──────── Data for this task ────────
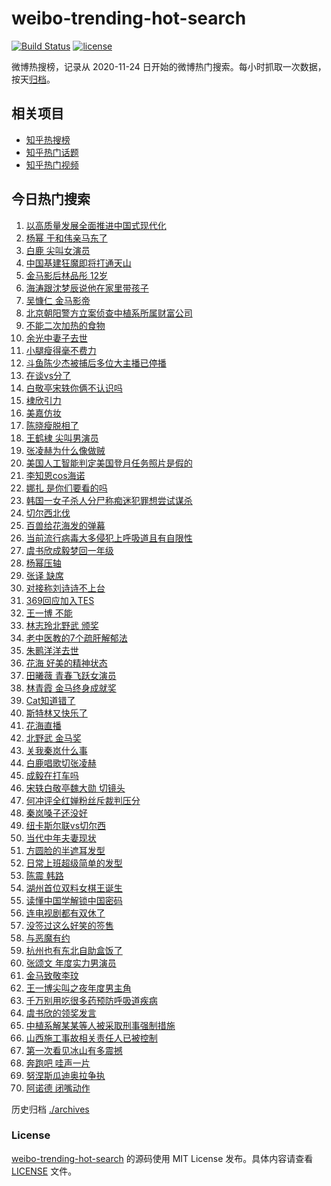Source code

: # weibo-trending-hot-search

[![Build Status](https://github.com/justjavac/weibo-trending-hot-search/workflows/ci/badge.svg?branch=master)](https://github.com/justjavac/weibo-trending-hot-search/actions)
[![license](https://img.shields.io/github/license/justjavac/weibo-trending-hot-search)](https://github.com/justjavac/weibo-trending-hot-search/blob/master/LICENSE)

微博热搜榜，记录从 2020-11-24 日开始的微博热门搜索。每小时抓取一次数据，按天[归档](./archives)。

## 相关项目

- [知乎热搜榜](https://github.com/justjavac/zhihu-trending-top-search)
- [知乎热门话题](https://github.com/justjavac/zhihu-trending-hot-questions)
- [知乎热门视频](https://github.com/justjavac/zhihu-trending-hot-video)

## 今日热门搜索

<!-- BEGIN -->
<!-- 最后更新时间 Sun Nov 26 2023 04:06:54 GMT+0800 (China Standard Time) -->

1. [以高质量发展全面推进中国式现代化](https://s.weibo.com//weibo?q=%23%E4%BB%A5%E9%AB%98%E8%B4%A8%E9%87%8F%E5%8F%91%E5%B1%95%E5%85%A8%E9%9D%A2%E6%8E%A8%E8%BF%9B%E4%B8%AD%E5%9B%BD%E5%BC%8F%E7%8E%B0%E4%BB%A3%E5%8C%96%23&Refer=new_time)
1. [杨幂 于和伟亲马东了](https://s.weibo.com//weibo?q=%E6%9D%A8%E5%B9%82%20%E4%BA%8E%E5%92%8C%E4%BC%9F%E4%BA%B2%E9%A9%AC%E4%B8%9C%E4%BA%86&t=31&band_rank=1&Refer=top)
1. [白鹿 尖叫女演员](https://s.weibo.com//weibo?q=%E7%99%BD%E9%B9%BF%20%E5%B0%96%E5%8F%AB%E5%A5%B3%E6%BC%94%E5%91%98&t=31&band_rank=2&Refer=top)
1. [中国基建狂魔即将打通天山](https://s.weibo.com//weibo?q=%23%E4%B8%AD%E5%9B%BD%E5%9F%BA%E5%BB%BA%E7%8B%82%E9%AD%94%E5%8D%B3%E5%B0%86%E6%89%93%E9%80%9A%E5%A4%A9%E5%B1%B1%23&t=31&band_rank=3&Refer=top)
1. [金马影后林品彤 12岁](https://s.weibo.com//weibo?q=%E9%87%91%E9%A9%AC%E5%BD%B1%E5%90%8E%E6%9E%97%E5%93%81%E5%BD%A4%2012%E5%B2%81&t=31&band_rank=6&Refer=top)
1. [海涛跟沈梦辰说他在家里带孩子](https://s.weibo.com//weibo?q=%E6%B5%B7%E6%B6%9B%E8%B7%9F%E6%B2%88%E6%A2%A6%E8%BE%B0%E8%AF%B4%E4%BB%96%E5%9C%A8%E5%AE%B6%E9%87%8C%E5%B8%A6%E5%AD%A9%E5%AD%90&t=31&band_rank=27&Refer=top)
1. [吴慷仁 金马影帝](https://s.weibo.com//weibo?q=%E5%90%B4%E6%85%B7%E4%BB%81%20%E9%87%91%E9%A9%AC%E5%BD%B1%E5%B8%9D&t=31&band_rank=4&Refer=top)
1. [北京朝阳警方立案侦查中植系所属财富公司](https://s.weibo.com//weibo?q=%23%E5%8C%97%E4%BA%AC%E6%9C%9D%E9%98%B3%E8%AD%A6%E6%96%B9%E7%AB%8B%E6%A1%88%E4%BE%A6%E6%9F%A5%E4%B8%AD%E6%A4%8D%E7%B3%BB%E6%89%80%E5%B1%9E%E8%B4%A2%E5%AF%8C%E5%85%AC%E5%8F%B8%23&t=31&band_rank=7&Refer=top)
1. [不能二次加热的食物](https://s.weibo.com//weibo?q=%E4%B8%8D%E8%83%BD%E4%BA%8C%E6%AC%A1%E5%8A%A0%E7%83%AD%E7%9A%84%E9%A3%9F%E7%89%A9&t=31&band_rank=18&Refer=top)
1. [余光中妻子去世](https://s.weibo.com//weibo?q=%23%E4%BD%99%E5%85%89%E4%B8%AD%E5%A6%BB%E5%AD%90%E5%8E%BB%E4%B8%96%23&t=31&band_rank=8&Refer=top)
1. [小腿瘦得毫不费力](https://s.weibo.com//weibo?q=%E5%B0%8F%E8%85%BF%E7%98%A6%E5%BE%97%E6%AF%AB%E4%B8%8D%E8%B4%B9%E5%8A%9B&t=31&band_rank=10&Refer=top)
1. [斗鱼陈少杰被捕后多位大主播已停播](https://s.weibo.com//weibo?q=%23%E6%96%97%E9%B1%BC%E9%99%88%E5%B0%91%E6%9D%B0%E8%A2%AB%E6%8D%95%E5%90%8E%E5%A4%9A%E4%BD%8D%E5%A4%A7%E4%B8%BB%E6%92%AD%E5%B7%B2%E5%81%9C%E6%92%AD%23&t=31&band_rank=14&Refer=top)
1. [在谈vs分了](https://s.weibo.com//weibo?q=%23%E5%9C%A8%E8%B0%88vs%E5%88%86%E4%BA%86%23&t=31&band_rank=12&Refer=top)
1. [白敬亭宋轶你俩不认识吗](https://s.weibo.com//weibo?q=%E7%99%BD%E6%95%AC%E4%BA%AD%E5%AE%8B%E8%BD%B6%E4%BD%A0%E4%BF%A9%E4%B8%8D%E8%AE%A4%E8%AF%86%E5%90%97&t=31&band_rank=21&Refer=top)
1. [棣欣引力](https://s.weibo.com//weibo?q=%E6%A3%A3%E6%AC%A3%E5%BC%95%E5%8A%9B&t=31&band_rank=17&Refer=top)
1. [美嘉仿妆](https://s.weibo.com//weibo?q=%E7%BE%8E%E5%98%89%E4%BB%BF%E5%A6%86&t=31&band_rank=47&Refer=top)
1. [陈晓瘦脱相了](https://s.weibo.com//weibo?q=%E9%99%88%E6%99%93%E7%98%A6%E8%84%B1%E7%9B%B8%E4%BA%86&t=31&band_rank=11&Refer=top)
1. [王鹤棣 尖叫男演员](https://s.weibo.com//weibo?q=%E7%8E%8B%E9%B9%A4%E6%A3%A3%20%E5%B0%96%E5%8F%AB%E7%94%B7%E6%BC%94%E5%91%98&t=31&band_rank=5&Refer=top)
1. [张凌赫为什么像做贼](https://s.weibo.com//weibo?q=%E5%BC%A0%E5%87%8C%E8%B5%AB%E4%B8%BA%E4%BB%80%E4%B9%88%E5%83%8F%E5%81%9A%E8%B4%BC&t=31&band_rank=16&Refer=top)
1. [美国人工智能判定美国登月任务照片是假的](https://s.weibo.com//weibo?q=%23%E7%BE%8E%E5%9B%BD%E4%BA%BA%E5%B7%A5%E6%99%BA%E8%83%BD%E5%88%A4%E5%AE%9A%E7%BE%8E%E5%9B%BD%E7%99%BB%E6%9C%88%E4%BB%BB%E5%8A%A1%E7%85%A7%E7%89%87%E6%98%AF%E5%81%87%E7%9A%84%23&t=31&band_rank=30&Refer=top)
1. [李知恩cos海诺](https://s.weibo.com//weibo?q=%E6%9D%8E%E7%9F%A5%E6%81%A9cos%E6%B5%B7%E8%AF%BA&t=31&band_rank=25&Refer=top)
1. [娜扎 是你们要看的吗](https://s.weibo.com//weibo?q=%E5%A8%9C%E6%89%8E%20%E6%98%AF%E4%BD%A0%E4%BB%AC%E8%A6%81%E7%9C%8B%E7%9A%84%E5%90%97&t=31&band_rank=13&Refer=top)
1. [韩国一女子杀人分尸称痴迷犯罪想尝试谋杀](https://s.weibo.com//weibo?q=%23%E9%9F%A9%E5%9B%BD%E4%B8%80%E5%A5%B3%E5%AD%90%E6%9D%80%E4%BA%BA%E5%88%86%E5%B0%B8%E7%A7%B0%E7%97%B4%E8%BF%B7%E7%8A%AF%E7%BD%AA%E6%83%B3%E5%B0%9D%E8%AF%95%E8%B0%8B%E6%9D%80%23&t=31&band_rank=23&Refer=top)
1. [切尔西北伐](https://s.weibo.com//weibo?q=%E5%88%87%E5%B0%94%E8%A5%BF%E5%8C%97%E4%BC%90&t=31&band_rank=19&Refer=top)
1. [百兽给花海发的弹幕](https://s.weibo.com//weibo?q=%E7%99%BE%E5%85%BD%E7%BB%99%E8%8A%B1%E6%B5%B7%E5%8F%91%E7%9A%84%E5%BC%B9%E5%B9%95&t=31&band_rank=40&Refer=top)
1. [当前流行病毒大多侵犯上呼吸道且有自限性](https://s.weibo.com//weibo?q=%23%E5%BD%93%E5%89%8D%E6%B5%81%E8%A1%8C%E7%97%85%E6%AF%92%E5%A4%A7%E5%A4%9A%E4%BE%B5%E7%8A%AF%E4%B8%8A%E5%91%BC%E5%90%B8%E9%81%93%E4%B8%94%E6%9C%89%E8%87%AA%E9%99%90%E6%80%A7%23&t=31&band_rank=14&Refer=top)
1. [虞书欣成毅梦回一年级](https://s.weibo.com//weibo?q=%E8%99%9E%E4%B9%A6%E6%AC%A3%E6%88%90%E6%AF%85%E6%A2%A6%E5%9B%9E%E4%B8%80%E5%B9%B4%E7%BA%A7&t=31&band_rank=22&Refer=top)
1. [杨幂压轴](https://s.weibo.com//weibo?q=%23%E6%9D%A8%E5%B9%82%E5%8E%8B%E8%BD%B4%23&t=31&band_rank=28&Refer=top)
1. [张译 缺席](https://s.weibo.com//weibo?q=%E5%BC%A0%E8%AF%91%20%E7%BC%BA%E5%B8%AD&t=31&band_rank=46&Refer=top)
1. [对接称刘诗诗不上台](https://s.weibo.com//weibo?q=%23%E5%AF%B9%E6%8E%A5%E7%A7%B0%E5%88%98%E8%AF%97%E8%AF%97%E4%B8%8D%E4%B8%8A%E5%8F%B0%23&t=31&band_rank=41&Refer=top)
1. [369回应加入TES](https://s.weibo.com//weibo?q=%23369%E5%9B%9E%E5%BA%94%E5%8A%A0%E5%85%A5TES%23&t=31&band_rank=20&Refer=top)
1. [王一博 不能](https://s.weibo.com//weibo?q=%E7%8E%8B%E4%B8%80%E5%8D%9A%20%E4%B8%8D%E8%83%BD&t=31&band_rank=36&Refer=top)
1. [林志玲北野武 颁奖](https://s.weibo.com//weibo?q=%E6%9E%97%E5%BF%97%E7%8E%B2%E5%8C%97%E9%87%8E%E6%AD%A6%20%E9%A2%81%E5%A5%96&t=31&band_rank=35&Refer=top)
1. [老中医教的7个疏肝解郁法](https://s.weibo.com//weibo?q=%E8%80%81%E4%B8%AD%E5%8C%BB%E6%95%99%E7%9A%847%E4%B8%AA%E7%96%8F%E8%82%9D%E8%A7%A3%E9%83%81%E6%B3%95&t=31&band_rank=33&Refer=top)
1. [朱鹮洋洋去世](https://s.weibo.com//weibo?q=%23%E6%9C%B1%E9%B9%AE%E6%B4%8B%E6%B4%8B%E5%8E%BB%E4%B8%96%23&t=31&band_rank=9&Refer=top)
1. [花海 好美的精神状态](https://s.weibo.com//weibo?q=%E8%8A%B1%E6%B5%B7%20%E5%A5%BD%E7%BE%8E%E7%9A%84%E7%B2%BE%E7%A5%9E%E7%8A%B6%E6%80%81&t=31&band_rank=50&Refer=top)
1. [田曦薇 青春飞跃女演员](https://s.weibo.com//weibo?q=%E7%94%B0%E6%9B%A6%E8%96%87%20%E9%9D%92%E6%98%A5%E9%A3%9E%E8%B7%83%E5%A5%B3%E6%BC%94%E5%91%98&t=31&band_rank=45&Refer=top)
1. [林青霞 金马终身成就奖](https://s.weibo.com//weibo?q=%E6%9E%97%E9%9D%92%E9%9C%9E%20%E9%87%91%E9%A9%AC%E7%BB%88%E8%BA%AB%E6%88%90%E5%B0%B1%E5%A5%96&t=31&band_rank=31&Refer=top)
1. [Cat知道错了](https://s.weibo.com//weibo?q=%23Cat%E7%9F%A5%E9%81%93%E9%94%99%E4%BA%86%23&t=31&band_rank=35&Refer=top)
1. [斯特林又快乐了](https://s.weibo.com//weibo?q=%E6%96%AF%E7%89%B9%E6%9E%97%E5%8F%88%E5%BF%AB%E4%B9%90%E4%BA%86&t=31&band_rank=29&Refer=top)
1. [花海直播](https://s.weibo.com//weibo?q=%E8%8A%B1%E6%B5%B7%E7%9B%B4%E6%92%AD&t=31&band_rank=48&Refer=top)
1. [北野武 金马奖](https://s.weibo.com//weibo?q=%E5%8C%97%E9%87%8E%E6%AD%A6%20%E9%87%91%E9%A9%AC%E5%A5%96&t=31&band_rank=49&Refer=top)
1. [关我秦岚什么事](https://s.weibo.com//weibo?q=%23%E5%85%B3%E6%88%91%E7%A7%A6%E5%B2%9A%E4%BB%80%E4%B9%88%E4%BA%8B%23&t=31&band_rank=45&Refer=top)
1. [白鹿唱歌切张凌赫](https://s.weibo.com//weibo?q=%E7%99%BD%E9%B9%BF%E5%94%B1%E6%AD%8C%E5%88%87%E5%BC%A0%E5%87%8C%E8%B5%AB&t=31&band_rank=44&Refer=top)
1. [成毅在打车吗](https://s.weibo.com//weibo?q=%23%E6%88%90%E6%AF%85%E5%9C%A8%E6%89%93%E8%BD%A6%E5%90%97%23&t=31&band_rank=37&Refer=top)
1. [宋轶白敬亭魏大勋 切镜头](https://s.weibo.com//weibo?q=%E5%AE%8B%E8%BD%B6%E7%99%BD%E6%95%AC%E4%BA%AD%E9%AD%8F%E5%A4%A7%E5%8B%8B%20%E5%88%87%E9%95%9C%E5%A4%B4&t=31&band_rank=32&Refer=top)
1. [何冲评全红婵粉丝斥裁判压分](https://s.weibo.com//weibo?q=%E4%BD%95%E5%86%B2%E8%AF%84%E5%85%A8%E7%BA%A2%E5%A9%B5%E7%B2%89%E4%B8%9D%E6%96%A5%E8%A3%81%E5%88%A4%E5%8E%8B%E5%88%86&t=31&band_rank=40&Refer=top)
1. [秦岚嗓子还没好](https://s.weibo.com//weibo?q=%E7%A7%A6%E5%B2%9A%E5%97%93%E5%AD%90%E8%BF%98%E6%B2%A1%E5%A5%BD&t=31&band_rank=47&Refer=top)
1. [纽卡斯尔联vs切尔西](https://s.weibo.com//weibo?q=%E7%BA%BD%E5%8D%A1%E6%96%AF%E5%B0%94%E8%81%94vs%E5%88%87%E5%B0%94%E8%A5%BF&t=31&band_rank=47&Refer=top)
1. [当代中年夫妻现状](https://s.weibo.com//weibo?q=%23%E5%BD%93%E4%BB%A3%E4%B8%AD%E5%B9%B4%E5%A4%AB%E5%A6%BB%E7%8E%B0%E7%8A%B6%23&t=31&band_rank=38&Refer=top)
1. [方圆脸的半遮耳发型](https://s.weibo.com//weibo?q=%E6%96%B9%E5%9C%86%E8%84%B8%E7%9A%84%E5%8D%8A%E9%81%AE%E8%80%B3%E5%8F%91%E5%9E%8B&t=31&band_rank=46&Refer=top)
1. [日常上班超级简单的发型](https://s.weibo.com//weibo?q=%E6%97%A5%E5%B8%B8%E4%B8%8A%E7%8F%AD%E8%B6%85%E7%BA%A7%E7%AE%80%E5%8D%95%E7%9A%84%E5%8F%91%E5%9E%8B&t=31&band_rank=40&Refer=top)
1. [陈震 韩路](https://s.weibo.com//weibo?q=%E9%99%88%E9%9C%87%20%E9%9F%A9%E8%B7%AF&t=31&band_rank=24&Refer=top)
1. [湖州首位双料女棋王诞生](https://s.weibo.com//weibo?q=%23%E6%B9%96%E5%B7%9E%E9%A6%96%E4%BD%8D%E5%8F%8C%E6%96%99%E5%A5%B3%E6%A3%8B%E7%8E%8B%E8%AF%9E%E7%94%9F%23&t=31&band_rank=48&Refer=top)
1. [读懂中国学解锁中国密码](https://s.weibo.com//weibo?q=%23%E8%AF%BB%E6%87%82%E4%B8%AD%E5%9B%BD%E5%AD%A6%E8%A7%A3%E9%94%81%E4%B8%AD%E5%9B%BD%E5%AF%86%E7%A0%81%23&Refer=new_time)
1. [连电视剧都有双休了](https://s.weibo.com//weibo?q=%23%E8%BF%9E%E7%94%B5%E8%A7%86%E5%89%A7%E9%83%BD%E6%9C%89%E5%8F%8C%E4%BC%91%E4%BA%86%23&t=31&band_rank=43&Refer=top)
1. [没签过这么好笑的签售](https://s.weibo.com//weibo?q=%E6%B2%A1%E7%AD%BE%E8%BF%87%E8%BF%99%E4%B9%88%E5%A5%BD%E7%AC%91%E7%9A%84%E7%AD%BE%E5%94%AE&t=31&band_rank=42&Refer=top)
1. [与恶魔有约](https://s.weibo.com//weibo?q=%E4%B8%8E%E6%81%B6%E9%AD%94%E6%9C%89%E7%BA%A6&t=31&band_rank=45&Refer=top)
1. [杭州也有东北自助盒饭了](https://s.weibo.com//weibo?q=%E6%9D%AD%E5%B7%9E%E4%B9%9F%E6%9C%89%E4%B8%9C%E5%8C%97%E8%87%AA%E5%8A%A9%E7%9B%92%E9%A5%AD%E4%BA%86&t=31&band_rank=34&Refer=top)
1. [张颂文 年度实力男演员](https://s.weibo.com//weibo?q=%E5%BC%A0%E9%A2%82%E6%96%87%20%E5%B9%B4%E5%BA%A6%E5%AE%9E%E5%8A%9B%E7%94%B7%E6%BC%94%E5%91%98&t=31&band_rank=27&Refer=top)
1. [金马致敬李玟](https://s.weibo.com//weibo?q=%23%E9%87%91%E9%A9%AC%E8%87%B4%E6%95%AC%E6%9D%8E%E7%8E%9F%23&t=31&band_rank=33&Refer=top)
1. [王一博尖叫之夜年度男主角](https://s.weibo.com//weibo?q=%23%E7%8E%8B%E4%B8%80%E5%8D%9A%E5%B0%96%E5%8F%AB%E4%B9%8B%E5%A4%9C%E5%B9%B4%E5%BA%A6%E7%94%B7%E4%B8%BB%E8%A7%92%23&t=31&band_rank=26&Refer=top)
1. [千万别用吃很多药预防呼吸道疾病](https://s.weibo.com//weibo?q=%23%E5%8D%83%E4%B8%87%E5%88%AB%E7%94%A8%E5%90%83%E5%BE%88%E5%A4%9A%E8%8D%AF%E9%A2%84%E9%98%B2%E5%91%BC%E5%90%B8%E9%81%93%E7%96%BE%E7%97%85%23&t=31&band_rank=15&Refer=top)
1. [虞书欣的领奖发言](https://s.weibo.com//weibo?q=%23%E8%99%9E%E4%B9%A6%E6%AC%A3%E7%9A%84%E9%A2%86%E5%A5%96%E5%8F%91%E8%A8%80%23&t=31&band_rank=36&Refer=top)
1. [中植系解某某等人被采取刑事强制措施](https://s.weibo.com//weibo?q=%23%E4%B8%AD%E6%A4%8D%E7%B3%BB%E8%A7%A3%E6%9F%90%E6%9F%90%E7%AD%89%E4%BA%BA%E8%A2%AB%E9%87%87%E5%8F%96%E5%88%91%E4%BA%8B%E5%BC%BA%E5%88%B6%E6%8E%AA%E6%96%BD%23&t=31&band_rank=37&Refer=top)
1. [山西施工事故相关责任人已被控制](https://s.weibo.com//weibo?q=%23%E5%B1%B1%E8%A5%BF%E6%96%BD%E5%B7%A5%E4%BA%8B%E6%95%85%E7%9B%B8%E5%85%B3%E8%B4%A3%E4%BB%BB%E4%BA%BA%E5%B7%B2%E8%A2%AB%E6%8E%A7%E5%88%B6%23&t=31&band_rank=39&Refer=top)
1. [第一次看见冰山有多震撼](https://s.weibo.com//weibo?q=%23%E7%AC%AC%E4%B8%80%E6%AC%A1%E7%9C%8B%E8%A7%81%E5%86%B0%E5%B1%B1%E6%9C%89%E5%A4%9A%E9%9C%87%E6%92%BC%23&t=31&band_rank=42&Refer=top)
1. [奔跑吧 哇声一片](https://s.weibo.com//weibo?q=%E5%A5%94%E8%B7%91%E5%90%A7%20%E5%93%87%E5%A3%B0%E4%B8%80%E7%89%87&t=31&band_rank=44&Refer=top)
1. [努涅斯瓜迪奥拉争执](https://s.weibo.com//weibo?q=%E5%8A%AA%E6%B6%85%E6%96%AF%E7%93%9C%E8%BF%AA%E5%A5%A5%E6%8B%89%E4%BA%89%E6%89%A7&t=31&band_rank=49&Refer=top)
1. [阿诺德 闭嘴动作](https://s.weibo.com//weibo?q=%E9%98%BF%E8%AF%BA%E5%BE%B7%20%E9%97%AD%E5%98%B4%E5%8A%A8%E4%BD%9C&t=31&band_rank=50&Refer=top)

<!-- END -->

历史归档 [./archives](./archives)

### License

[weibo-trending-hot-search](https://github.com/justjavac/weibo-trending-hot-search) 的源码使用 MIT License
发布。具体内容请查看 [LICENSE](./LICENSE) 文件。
────────
Starting with the line that contains "### License", restate every line through the end of the records above, exactly and with no other lines.

#### [Answer space]
### License

[weibo-trending-hot-search](https://github.com/justjavac/weibo-trending-hot-search) 的源码使用 MIT License
发布。具体内容请查看 [LICENSE](./LICENSE) 文件。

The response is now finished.